Non-retriable responses (401, 403, 404) clear the retry state immediately. Retriable responses (5xx, network errors) schedule a retry with backoff.

## SaaS circuit breaker

The edge maintains a circuit breaker for SaaS connectivity:

| State | Trigger | Behaviour |
|---|---|---|
| `CLOSED` | Normal | All SaaS calls proceed |
| `OPEN` | 5 consecutive failures | SaaS calls suppressed; edge continues with cached bundle |
| `HALF_OPEN` | 30 s after opening | One probe call allowed |
| `CLOSED` | 2 successes in HALF_OPEN | Returns to normal |

When the circuit is open, the edge continues enforcing the last known bundle. The `fairvisor_saas_reachable` metric is set to `0`.

## Clock skew detection

If `|local_time − server_time| > 10 seconds`, the edge sets `clock_skew_suspected: true` in subsequent event flushes. This is informational — enforcement is not affected.

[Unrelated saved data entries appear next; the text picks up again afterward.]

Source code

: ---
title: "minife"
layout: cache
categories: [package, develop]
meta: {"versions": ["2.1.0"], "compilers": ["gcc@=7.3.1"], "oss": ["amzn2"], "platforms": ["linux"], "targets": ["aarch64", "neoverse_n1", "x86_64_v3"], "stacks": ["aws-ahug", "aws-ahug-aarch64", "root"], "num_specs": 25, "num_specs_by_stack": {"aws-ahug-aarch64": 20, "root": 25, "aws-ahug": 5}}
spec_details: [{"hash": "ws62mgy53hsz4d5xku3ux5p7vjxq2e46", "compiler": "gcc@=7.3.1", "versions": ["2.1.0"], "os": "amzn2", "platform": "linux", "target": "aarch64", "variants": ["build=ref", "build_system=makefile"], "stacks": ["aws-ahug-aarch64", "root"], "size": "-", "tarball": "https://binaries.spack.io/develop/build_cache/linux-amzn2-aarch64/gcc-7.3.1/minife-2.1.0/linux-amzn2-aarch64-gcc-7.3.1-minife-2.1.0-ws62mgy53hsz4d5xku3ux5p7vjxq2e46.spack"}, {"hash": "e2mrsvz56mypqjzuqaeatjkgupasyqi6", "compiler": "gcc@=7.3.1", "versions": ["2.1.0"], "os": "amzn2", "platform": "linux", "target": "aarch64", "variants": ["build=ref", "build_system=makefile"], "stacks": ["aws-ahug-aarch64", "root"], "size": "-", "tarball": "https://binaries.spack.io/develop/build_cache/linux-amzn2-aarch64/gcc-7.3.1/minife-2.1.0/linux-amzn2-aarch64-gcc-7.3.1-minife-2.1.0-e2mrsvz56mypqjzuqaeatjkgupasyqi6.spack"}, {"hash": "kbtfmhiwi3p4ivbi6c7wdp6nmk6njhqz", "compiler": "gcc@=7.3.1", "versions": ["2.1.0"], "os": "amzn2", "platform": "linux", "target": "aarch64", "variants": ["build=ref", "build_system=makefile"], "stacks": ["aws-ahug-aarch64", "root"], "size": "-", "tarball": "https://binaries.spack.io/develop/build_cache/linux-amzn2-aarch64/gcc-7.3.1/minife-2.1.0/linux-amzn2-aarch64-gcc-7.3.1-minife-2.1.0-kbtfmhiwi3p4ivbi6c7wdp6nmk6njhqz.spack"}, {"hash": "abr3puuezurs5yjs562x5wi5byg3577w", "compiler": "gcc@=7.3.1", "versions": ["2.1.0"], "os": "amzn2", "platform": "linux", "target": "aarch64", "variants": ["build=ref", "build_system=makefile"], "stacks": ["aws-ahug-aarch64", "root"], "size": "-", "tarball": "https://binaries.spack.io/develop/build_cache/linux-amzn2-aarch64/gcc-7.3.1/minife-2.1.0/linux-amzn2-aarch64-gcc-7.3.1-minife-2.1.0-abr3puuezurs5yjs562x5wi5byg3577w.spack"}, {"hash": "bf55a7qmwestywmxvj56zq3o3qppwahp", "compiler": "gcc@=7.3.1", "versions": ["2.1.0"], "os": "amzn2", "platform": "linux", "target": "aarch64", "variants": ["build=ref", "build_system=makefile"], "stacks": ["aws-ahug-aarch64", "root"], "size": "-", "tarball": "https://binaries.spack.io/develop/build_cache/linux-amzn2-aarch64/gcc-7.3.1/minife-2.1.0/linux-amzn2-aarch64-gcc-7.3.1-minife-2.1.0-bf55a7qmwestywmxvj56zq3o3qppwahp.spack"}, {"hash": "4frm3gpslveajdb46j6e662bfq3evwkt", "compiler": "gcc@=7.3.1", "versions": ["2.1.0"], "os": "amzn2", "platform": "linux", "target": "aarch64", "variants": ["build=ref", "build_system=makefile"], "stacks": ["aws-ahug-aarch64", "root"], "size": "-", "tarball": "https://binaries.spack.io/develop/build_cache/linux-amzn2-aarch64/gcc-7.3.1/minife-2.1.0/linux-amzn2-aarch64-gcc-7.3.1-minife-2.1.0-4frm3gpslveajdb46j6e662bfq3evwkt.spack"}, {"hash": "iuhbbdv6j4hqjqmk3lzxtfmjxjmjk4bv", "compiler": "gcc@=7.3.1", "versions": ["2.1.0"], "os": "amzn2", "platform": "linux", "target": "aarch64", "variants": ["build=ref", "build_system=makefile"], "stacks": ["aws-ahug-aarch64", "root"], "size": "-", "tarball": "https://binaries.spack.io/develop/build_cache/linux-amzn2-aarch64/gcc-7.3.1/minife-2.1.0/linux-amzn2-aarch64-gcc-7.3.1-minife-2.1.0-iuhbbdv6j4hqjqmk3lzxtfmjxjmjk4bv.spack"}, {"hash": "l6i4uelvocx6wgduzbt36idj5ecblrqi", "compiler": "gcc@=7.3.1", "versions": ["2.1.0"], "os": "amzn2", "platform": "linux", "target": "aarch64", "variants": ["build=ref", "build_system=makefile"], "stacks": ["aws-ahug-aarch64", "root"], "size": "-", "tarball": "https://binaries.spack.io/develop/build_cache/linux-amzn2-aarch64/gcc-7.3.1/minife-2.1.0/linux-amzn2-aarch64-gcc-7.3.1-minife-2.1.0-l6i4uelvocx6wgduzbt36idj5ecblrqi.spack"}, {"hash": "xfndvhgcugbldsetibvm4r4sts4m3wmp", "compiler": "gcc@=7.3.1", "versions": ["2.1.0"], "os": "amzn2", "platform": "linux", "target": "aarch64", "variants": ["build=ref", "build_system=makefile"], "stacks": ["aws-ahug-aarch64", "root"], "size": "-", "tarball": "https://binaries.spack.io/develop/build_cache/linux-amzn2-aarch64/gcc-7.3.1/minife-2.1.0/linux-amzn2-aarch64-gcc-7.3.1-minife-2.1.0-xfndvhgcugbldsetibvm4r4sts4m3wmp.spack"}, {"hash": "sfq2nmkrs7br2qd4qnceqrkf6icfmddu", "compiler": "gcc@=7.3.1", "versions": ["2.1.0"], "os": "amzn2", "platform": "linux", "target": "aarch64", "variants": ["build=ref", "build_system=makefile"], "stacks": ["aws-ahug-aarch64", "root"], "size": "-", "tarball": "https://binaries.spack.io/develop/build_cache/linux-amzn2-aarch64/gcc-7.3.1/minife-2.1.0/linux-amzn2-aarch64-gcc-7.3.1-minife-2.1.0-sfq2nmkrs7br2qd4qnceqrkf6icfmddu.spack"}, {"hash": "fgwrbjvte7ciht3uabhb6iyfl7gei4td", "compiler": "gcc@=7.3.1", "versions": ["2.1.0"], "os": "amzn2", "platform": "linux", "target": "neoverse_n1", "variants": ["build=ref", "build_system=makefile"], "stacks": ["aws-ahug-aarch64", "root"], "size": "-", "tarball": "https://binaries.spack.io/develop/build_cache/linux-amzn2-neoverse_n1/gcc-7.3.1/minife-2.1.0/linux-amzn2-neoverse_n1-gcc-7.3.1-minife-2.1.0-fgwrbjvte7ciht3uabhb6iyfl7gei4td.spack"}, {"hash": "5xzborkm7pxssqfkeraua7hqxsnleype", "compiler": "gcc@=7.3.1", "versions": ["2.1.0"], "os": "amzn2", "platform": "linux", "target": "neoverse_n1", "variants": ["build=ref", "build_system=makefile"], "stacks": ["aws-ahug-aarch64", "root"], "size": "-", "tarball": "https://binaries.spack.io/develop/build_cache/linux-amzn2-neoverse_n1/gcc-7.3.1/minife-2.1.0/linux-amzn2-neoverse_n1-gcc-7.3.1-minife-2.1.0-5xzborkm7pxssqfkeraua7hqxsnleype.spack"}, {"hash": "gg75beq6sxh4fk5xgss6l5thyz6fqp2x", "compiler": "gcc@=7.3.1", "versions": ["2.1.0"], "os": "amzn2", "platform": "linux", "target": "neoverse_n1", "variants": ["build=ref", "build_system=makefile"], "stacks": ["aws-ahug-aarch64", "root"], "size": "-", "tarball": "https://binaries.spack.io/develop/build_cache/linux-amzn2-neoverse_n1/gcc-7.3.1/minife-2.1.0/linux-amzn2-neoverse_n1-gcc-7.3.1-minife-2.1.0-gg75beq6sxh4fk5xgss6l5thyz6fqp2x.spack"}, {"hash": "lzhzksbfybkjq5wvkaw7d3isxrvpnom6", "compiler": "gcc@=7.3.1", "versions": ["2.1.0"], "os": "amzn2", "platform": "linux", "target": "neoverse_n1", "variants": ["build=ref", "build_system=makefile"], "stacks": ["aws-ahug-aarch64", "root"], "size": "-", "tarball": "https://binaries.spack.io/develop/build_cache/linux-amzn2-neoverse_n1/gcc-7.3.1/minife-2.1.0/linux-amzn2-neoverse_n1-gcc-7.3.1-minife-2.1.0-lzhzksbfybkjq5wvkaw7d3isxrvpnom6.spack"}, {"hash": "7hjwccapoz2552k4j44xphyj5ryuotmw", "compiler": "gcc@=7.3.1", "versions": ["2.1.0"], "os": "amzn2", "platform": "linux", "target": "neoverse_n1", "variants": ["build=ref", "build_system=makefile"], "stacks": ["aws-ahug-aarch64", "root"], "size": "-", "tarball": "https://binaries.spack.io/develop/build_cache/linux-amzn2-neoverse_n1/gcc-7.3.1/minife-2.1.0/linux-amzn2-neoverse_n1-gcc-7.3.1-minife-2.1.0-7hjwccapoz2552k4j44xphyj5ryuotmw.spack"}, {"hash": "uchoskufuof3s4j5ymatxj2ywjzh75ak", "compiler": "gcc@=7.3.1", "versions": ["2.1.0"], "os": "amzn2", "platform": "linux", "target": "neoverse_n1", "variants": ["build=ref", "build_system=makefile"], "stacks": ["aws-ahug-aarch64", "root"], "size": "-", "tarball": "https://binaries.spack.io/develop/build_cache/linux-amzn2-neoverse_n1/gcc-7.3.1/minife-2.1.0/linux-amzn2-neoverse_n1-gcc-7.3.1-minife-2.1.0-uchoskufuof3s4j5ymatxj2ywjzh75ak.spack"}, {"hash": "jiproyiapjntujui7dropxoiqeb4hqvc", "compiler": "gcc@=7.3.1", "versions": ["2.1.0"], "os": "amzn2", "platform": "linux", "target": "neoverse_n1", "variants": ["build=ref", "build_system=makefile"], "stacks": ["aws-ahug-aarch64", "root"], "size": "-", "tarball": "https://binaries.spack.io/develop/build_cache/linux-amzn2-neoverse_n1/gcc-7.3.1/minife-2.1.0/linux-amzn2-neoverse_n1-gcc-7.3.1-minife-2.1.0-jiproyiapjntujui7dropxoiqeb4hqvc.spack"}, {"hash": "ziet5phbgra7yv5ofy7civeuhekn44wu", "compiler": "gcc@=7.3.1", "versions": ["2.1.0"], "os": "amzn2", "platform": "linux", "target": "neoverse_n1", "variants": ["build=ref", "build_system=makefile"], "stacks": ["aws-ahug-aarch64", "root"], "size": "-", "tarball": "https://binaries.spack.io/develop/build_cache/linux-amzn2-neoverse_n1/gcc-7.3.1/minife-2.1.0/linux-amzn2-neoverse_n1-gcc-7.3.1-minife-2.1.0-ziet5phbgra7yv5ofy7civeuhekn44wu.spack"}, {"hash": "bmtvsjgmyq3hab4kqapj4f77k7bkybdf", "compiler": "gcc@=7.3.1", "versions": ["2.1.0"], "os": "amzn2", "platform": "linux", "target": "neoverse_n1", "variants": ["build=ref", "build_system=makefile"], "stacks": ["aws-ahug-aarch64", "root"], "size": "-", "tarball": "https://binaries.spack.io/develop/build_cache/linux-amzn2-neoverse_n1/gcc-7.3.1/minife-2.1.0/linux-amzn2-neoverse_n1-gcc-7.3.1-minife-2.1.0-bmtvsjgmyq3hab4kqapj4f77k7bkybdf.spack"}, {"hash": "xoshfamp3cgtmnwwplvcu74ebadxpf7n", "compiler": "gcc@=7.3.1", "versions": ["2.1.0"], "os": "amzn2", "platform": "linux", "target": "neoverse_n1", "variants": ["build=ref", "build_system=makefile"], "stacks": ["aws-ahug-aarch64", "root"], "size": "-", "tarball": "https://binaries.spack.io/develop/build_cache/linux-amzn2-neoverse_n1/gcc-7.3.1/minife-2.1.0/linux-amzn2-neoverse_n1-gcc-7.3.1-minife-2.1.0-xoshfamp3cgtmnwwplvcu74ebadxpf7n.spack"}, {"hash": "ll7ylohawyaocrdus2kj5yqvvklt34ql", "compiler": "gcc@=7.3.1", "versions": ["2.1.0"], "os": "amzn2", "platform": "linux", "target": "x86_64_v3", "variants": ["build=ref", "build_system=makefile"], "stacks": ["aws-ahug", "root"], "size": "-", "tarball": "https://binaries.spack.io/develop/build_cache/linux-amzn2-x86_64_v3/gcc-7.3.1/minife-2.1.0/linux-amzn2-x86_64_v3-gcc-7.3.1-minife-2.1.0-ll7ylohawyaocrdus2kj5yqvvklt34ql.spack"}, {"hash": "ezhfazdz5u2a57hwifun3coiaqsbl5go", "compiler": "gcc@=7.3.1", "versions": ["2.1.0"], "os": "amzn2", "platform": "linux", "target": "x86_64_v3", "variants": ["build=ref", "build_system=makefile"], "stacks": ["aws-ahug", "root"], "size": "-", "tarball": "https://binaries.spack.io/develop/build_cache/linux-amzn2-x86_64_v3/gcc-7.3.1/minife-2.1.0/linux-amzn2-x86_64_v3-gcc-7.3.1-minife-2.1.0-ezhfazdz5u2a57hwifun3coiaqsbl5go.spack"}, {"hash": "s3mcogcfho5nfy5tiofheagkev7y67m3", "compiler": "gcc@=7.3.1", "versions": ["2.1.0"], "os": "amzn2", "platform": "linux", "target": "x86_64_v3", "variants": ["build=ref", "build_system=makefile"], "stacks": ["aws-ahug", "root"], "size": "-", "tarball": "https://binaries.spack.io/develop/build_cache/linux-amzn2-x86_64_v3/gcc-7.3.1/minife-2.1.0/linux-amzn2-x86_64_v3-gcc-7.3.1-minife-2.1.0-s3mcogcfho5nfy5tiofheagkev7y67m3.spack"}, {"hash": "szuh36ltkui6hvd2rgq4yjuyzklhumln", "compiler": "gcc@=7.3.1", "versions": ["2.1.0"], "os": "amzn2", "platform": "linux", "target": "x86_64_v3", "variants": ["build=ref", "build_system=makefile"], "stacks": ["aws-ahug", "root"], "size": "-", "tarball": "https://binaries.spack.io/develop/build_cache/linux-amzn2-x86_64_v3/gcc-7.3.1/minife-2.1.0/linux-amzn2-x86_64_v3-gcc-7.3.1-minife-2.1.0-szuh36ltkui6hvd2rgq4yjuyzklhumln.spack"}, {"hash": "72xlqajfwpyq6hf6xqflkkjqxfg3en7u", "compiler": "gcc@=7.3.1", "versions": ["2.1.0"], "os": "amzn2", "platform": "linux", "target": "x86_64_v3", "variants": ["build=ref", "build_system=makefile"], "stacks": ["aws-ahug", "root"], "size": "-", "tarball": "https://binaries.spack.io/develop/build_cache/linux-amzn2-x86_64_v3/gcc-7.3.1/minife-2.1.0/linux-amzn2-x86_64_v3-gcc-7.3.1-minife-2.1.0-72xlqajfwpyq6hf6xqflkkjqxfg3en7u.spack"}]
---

## Security considerations

- `FAIRVISOR_EDGE_TOKEN` is sent as a Bearer token on every SaaS request. Rotate it from the Fairvisor dashboard.
- The config bundle can optionally be signed. If a signing key is configured, the edge rejects bundles that fail signature verification.
- Bundle versioning is monotonically increasing — the edge rejects a bundle with a lower version than the current one.

## Graceful shutdown behavior

On worker shutdown, the edge attempts to flush buffered SaaS events before exit.

- Runtime sets `worker_shutdown_timeout` to `35s`.
- Shutdown handler calls SaaS `flush_events()` before final worker termination.
- If the process is hard-killed before graceful timeout, in-memory buffered events may be lost.

Operational recommendation: use termination grace period of at least 35 seconds for SaaS-connected deployments.